"Before The Birth of One Of Her Children" by Anne Dudley is a beautiful, heartfelt poem that reflects on the very real possibility of death. At the time she lived, women often died in childbirth, and in writing this poem, Dudley takes a moment to consider what that means for her and (especially) for her children. She writes as if speaking to her husband, pleading with him to take care and raise their children well if she dies.
The poem is structured as a series of rhyming couplets. This means that every two lines rhyme together, and a new rhyme starts after that. For example:
We are both ignorant, yet love bids me
These farewell lines to recommend to thee,
That when that knot’s untied that made us one,
I may seem thine, who in effect am none.
The last words "me" and "thee" rhyme together, as do "one" and "none." This rhyming pattern is attentively followed by the poet throughout her poem.
Dudley also stays on the theme of her impeding death, which is another important poetic element. She does not seem anguished about this idea but instead wishes to convey her love to her husband and beseeches him to think of her and care of their children.

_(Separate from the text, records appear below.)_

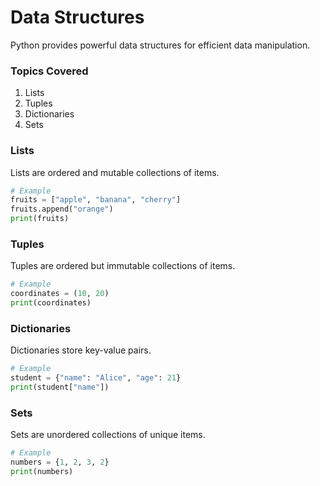 # Data Structures

Python provides powerful data structures for efficient data manipulation.

### Topics Covered

1. Lists
2. Tuples
3. Dictionaries
4. Sets

### Lists
Lists are ordered and mutable collections of items.

```python
# Example
fruits = ["apple", "banana", "cherry"]
fruits.append("orange")
print(fruits)
```

### Tuples
Tuples are ordered but immutable collections of items.

```python
# Example
coordinates = (10, 20)
print(coordinates)
```

### Dictionaries
Dictionaries store key-value pairs.

```python
# Example
student = {"name": "Alice", "age": 21}
print(student["name"])
```

### Sets
Sets are unordered collections of unique items.

```python
# Example
numbers = {1, 2, 3, 2}
print(numbers)
```
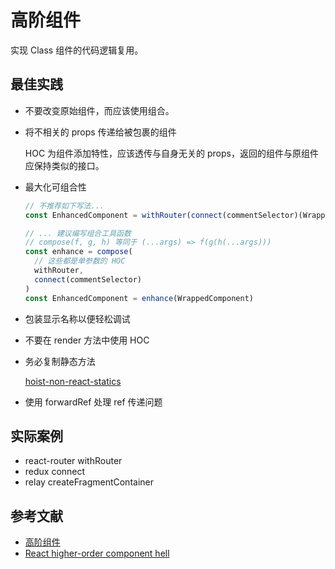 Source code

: # 高阶组件

实现 Class 组件的代码逻辑复用。

## 最佳实践

- 不要改变原始组件，而应该使用组合。
- 将不相关的 props 传递给被包裹的组件

    HOC 为组件添加特性，应该透传与自身无关的 props，返回的组件与原组件应保持类似的接口。

- 最大化可组合性

    ```js
    // 不推荐如下写法...
    const EnhancedComponent = withRouter(connect(commentSelector)(WrappedComponent))

    // ... 建议编写组合工具函数
    // compose(f, g, h) 等同于 (...args) => f(g(h(...args)))
    const enhance = compose(
      // 这些都是单参数的 HOC
      withRouter,
      connect(commentSelector)
    )
    const EnhancedComponent = enhance(WrappedComponent)
    ```

- 包装显示名称以便轻松调试
- 不要在 render 方法中使用 HOC
- 务必复制静态方法

    [hoist-non-react-statics](https://github.com/mridgway/hoist-non-react-statics)

- 使用 forwardRef 处理 ref 传递问题

## 实际案例

- react-router withRouter
- redux connect
- relay createFragmentContainer

## 参考文献

- [高阶组件](https://zh-hans.reactjs.org/docs/higher-order-components.html)
- [React higher-order component hell](https://www.reddit.com/r/ProgrammerHumor/comments/9jhs67/react_higherorder_component_hell/)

She ends with a final plea and the suggestion (to us, the readers) that this poem was never intended to be read except in the event of her actual death:
And if chance to thine eyes shall bring this verse,
With some sad sighs honour my absent Herse;
And kiss this paper for thy loves dear sake,
Who with salt tears this last Farewel did take.
We should all be grateful that Anne Dudley lived long after the birth of her many children, as she contributed many notable poems throughout her lifetime.